Here is a quick fried rice that you can whip up with day old quinoa and brown rice.

Prep time: 10 minutes
Cook time: 10 minutes
Total time: 20 minutes

Yield: About 4 cups, serves 4
Ingredients:
2 cups cooked quinoa, cold or day old
1 cup cooked brown rice, cold or day old
1/2 cup carrots, cut into this, 2 inch matchsticks
1/2 cup peas
1/2 cup red peppers/capsicum, diced
1 sprig of fresh curry leaves
1 cup white onions, diced
1 Tbsp olive oil
1/2 tsp finely diced or crushed garlic
2 eggs, whisked in a bowl
1 Tbsp curry powder
1 tsp soy sauce
1/8 tsp brown sugar
Salt and pepper to taste

In a bowl, combine the cooked quinoa and brown rice.
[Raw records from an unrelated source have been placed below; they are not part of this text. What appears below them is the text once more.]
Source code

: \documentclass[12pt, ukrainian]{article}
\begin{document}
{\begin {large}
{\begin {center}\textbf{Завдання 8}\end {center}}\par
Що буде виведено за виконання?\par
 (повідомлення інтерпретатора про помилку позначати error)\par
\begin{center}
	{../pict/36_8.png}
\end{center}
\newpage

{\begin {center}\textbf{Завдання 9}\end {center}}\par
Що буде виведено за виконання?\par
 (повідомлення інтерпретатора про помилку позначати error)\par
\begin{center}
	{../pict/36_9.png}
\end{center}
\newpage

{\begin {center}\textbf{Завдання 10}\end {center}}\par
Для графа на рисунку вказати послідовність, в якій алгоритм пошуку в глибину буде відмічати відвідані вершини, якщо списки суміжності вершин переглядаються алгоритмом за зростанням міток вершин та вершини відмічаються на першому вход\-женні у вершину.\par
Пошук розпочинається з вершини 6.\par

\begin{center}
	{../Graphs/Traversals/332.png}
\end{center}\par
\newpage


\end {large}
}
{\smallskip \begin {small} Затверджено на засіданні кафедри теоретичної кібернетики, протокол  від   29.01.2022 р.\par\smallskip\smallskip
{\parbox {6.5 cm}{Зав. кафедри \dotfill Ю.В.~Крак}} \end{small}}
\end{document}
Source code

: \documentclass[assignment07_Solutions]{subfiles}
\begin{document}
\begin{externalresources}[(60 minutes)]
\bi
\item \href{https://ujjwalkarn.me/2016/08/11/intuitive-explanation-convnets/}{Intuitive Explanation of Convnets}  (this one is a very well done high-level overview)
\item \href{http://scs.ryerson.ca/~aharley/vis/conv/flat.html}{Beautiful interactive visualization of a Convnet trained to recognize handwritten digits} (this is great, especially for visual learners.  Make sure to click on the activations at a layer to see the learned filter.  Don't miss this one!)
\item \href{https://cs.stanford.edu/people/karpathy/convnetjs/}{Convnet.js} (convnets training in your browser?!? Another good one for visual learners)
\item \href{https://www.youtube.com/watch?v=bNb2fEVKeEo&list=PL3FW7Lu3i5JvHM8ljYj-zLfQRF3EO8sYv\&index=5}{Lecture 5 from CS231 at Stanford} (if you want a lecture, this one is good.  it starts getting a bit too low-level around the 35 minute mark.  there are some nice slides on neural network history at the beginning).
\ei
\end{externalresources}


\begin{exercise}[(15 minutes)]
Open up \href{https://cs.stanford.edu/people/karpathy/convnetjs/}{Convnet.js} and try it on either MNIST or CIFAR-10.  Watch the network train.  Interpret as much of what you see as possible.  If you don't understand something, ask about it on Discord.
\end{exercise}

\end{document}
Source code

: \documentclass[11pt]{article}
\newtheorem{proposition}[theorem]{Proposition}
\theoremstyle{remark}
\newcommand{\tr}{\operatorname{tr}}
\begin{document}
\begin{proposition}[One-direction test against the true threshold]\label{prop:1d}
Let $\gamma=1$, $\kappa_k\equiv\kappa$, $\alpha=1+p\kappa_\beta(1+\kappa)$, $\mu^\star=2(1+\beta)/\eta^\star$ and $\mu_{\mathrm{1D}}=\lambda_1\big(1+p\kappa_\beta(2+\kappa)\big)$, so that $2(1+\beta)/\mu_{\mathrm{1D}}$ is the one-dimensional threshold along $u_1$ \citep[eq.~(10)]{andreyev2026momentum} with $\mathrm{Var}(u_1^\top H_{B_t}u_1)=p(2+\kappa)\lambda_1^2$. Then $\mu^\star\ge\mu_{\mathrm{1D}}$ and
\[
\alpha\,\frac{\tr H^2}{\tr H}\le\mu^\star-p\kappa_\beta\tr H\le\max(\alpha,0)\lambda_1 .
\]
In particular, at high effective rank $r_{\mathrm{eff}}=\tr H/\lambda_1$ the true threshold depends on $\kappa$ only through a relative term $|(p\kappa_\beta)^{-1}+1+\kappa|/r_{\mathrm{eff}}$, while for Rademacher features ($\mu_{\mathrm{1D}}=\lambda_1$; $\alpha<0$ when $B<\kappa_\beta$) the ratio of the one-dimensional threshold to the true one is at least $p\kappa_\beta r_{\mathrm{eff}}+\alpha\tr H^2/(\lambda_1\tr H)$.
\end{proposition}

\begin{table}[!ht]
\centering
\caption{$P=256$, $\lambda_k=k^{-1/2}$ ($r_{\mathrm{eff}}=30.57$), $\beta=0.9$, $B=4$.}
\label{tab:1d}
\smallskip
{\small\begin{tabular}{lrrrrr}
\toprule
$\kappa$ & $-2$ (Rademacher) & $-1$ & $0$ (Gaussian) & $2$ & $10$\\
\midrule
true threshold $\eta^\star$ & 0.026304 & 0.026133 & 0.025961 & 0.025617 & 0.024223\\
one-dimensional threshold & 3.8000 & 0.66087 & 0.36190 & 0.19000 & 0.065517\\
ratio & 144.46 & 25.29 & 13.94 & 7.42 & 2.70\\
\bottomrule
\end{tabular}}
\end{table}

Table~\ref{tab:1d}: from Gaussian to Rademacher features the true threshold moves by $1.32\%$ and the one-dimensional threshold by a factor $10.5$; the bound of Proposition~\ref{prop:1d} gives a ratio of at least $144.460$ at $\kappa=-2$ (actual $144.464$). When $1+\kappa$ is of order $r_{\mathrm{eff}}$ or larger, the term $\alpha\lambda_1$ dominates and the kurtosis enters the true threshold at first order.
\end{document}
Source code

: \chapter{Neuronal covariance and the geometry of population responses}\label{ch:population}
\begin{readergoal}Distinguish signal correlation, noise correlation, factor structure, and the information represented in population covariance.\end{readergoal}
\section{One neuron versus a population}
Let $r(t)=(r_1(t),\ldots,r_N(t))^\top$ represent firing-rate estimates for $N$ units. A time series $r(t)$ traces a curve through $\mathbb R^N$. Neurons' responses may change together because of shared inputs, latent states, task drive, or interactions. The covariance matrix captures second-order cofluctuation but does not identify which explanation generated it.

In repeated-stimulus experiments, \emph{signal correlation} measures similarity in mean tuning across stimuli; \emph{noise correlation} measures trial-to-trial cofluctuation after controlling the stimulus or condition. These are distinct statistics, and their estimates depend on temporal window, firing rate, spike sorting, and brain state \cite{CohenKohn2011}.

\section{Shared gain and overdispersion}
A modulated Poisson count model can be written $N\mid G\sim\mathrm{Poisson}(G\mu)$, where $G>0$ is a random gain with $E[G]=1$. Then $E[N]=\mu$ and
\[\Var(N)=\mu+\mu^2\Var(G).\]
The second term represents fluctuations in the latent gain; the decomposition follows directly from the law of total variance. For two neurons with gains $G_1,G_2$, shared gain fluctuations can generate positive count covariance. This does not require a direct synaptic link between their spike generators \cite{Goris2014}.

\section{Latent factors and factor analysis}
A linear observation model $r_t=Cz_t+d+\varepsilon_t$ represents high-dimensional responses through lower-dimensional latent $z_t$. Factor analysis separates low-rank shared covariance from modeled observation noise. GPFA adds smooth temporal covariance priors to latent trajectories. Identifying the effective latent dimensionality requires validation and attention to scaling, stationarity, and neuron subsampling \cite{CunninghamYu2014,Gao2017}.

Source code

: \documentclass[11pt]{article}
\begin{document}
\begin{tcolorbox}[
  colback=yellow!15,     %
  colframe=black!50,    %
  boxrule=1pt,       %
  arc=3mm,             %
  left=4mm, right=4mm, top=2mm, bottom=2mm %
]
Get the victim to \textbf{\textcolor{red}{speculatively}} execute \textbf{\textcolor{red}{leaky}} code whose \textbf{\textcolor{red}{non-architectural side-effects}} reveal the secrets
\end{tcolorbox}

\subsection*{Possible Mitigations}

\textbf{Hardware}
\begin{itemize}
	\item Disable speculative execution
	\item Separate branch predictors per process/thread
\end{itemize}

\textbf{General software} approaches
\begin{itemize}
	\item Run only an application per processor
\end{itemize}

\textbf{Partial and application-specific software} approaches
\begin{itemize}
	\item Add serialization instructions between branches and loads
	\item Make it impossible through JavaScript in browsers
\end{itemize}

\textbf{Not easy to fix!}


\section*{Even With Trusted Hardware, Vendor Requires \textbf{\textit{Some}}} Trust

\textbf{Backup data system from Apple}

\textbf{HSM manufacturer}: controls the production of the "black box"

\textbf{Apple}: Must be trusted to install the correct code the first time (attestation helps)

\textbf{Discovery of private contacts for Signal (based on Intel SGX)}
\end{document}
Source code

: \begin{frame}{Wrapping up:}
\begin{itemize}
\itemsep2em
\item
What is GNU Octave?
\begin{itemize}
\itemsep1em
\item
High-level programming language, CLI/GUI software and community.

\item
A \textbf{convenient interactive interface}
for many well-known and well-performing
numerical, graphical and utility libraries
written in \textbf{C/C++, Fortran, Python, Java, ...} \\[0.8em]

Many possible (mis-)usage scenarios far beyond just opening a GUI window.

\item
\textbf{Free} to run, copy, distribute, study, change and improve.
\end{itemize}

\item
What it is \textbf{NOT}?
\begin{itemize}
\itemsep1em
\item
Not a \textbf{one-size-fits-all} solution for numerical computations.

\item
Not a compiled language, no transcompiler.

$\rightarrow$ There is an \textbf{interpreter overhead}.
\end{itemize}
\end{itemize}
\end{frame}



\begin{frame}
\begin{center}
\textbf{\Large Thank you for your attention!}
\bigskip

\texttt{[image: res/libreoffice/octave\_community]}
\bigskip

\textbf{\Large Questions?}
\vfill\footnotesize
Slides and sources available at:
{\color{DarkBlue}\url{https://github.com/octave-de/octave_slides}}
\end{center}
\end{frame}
Break down any lumps with your hands. An easy way to do this is to grease your hands with a little vegetable oil. Set aside.


Heat a frying pan or wok over high heat. Add a little oil and swirl it around the pan to coat. Add the whisked egg and scramble vigorously to break it up into small bits. Transfer it to a plate. When the eggs, are barely cooked, transfer them to a plate.

In the same wok, add the remaining oil, once it is warm, add garlic and curry leaves; saute. Toss the onions and colored peppers; after 30 seconds, add peas and carrots. Saute on high heat for a minute or two until they vegetables are half cooked.



Add the curry powder, soy sauce, salt, sugar and pepper.  Stir and cook for about 30 seconds. Add the quinoa rice mixture and stir fry until well combined. Toss the egg and combine. Turn off the heat. Serve hot. Enjoy!